▸ **EXERCISE GOAL**
Across all the entries below, how many lines contain the string "Illuminate"? The number by itself is the answer.

Saved entries
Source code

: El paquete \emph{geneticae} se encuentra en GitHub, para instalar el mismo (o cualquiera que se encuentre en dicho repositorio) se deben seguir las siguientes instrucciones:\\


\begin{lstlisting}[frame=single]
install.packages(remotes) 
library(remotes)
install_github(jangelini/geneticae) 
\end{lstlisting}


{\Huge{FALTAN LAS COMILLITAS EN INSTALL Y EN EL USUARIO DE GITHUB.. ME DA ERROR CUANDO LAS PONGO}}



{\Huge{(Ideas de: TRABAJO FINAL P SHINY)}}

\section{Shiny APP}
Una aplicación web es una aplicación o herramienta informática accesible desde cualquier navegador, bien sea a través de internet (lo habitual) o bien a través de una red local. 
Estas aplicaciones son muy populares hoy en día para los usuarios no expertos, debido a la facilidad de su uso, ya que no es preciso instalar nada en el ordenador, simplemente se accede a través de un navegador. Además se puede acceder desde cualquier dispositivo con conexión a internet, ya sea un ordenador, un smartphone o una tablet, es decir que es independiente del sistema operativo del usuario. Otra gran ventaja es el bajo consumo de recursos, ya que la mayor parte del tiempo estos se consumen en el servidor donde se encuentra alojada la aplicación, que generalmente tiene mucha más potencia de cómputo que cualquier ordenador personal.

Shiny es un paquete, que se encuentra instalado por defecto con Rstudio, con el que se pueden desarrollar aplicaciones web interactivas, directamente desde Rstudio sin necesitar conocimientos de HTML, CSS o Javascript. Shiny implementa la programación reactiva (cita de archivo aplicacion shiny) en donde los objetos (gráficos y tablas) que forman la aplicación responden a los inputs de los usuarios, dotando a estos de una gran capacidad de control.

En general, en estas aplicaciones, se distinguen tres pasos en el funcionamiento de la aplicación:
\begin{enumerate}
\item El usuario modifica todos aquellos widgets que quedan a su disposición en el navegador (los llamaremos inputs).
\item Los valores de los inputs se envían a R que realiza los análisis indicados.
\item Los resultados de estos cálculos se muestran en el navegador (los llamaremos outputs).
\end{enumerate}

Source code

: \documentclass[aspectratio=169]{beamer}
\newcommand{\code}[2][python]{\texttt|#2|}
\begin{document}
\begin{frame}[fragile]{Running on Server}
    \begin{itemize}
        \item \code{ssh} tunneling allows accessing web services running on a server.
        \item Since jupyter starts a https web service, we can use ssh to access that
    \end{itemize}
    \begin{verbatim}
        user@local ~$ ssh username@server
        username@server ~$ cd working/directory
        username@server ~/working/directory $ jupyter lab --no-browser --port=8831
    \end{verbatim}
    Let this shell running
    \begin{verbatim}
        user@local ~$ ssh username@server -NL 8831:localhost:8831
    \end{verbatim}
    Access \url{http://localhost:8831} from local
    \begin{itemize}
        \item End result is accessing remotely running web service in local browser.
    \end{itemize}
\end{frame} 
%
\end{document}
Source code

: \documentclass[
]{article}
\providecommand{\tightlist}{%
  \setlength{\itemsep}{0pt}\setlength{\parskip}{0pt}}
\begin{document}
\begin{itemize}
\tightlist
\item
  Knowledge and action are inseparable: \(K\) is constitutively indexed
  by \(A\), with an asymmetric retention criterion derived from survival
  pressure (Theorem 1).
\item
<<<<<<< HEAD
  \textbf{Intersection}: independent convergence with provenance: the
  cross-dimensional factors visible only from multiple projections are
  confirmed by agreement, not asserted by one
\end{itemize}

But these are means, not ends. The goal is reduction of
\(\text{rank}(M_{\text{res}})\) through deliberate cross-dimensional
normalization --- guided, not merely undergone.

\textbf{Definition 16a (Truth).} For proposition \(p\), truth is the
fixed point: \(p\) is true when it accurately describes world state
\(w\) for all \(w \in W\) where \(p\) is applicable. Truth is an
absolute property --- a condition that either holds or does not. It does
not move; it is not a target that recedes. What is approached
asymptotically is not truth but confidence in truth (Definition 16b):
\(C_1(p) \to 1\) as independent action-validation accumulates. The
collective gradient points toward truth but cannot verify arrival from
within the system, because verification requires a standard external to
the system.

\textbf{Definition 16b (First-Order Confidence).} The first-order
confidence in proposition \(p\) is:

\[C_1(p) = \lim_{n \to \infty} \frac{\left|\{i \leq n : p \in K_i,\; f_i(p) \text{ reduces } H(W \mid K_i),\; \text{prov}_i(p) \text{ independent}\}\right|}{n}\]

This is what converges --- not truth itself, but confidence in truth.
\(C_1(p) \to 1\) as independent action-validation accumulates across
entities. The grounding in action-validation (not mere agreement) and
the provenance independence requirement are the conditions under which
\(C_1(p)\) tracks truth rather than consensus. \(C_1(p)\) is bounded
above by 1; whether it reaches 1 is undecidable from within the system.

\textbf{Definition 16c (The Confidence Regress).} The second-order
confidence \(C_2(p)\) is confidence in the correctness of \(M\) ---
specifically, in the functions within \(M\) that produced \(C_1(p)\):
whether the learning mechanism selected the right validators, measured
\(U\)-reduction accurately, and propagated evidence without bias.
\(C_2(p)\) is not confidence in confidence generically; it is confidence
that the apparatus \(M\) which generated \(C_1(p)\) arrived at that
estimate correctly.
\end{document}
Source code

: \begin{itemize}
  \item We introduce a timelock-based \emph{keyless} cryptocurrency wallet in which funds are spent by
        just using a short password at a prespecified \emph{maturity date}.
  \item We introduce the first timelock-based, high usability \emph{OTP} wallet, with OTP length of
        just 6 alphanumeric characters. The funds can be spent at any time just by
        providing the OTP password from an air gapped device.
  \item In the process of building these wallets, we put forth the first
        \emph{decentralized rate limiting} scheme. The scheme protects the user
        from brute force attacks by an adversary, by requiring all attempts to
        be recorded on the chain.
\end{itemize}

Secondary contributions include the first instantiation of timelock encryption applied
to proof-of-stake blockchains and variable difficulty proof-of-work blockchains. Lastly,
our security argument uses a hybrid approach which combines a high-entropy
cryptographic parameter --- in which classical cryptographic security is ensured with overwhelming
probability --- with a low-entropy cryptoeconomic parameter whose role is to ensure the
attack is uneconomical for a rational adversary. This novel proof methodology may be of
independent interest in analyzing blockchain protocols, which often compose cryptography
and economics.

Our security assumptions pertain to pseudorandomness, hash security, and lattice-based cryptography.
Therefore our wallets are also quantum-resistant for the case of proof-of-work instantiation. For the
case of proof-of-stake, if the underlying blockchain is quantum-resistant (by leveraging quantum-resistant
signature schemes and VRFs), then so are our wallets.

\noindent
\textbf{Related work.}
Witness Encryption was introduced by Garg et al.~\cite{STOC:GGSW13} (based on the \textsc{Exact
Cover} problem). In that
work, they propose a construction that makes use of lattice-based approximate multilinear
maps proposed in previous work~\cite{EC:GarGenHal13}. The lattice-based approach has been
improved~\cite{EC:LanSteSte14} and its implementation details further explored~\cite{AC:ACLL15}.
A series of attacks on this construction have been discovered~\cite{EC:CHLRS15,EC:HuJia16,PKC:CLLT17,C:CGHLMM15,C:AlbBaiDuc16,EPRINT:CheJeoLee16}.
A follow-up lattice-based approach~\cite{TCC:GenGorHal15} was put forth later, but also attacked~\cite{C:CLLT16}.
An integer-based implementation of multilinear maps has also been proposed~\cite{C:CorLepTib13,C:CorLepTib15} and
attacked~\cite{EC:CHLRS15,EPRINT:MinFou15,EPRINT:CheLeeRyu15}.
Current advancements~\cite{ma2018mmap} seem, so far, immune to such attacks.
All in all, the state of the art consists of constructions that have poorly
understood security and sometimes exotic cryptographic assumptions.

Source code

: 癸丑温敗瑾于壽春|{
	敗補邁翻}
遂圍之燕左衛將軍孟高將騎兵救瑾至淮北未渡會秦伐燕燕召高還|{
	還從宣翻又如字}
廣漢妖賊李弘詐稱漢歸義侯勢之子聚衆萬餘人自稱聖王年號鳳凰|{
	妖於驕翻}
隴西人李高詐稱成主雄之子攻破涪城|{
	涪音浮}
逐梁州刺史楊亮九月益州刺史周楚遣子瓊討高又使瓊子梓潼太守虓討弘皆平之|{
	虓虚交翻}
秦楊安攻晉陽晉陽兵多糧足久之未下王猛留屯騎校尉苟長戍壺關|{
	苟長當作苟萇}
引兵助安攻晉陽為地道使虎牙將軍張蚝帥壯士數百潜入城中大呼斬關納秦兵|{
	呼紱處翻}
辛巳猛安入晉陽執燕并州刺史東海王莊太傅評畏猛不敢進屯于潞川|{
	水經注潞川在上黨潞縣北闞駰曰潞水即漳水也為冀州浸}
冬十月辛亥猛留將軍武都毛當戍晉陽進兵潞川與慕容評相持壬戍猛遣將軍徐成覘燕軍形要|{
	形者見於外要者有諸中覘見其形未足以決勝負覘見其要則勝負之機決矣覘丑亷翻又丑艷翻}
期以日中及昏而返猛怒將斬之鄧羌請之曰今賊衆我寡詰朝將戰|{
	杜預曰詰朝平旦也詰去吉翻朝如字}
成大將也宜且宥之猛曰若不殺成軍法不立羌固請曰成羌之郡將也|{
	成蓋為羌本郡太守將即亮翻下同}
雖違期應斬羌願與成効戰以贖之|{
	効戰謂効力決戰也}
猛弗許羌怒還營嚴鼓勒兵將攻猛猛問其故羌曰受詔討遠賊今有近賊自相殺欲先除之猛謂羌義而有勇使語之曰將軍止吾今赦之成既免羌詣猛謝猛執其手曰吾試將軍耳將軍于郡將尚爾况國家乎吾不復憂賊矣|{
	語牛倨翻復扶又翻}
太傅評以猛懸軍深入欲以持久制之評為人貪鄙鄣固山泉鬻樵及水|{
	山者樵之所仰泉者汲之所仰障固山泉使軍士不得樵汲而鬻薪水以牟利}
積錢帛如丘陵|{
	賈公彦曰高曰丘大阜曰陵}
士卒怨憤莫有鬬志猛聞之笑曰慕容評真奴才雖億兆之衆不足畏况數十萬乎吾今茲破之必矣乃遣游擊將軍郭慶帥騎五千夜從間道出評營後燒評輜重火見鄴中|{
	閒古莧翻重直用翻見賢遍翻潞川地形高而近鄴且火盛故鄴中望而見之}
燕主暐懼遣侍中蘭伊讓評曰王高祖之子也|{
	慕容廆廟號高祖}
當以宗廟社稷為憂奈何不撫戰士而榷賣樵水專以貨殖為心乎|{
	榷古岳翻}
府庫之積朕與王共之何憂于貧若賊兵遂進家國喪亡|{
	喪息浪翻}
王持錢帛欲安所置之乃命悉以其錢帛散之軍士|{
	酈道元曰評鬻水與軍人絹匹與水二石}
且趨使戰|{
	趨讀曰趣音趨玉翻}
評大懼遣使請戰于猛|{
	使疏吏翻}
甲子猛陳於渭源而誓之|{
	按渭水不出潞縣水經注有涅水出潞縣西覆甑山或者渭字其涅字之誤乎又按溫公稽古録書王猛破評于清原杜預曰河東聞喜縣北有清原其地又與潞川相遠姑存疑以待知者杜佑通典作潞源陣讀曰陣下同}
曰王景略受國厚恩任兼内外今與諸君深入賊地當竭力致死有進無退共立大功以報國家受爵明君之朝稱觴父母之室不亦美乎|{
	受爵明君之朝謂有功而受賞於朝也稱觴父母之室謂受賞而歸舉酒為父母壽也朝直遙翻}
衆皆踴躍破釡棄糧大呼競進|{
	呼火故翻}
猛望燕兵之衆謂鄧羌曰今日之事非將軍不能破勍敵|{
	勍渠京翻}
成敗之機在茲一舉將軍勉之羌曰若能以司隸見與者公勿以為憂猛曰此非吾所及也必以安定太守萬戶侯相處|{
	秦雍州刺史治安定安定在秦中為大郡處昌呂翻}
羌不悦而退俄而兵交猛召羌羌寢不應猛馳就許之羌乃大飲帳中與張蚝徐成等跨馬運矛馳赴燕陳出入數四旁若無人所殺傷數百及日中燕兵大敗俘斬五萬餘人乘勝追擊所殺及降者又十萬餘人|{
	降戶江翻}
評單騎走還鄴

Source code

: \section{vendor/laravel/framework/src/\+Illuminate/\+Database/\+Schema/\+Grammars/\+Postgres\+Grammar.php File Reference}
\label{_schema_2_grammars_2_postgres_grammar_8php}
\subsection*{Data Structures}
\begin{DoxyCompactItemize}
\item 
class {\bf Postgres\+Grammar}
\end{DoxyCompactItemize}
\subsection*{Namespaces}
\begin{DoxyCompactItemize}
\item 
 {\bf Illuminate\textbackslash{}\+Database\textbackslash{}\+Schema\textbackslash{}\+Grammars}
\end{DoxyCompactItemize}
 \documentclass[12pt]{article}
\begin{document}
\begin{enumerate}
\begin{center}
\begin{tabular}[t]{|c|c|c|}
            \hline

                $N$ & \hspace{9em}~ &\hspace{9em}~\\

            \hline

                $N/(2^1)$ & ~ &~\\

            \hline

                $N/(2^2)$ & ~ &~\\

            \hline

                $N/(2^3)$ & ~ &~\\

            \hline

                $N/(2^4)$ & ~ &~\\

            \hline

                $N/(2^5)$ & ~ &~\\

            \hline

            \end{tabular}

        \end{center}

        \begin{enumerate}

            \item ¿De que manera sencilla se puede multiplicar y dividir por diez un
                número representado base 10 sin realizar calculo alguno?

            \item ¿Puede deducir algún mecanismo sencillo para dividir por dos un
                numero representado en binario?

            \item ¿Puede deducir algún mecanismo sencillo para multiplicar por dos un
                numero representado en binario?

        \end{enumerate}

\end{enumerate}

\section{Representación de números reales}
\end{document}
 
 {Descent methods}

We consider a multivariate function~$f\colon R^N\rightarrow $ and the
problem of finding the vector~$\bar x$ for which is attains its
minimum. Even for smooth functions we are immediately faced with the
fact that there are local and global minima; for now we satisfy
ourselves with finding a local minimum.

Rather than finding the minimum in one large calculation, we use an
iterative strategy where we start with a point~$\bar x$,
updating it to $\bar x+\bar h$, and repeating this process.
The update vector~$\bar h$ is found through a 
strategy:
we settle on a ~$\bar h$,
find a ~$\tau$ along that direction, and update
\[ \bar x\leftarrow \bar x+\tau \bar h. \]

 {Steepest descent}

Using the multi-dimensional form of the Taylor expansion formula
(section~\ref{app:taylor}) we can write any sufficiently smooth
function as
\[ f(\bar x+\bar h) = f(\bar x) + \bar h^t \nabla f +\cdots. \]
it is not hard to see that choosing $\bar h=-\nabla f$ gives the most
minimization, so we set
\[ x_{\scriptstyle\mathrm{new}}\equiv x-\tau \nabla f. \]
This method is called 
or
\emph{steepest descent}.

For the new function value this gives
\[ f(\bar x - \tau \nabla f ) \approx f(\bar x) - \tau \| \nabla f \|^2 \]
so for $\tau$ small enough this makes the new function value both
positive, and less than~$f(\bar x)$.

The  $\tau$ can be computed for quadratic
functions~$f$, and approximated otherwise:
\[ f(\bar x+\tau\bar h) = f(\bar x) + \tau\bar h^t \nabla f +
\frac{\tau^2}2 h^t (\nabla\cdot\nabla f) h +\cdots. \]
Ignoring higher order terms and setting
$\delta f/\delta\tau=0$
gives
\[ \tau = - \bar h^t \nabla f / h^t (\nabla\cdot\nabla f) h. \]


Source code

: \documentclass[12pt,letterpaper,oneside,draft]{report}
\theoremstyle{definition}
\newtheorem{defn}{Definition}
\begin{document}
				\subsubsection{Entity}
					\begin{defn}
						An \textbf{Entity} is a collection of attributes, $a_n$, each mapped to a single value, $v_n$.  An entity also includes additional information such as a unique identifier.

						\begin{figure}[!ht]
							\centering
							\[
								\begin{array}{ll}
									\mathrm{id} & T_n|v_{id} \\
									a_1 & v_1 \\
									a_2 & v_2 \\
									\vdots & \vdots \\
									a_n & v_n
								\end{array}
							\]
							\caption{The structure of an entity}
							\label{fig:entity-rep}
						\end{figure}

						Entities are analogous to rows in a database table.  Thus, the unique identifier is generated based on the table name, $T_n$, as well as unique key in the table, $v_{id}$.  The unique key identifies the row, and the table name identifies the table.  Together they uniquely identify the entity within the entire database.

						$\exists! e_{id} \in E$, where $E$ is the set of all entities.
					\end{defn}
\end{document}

▸ **RESPONSE TO THE TASK**
2